* **Data records**:
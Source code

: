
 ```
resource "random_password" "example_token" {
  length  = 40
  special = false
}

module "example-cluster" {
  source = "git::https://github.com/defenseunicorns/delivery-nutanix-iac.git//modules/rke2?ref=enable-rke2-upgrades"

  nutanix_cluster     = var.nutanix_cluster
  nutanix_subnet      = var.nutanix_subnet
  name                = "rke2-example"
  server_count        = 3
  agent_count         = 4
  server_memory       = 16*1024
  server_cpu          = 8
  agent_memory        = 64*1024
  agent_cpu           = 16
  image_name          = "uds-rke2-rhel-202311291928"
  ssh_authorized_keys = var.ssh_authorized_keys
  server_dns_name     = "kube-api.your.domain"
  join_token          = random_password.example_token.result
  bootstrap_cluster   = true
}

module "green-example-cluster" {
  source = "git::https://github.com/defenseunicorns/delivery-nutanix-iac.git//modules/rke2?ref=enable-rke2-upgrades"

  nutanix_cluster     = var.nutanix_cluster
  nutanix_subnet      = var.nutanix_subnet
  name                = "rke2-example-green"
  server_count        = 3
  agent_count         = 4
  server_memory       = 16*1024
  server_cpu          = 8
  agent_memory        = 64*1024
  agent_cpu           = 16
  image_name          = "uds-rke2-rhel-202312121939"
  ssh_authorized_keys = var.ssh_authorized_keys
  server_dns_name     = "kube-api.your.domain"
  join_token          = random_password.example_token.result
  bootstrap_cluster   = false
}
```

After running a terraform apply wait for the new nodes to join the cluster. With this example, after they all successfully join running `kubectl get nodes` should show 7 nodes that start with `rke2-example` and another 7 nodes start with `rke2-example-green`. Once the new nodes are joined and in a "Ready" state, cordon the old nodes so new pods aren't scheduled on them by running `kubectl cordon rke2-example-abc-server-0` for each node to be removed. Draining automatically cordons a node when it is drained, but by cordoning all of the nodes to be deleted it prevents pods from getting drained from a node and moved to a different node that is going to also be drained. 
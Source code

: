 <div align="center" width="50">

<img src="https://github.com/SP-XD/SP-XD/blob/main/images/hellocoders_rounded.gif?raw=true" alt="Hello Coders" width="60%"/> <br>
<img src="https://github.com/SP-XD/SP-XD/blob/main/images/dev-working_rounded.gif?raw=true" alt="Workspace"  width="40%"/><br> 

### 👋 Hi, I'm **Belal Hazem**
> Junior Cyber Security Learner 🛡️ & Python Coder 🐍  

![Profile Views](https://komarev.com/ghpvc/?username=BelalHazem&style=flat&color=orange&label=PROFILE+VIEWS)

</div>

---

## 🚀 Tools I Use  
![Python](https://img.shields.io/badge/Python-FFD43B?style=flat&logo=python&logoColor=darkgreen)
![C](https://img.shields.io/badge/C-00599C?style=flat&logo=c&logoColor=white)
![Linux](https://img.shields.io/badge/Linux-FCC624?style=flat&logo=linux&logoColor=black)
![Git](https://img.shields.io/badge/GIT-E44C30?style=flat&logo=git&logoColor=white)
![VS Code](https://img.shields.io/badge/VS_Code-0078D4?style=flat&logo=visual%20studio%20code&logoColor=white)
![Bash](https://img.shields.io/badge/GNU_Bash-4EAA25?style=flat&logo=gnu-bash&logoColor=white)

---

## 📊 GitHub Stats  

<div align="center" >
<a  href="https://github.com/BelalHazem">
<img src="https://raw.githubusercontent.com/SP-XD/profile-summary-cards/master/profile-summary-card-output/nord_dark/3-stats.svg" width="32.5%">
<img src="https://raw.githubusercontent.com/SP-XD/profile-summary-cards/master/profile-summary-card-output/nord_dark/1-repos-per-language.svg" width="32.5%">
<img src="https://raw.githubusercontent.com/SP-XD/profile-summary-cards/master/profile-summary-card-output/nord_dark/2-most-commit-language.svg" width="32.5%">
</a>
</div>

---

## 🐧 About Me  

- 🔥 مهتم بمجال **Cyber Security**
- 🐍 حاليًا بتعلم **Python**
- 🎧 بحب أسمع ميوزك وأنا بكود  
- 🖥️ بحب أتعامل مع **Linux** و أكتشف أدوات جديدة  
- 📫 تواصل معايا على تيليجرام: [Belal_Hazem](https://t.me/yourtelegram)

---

* **Activity**: Scan the data, and report each line that uses the word "images".

* **Answer box**:
<img src="https://github.com/SP-XD/SP-XD/blob/main/images/hellocoders_rounded.gif?raw=true" alt="Hello Coders" width="60%"/> <br>
<img src="https://github.com/SP-XD/SP-XD/blob/main/images/dev-working_rounded.gif?raw=true" alt="Workspace"  width="40%"/><br> 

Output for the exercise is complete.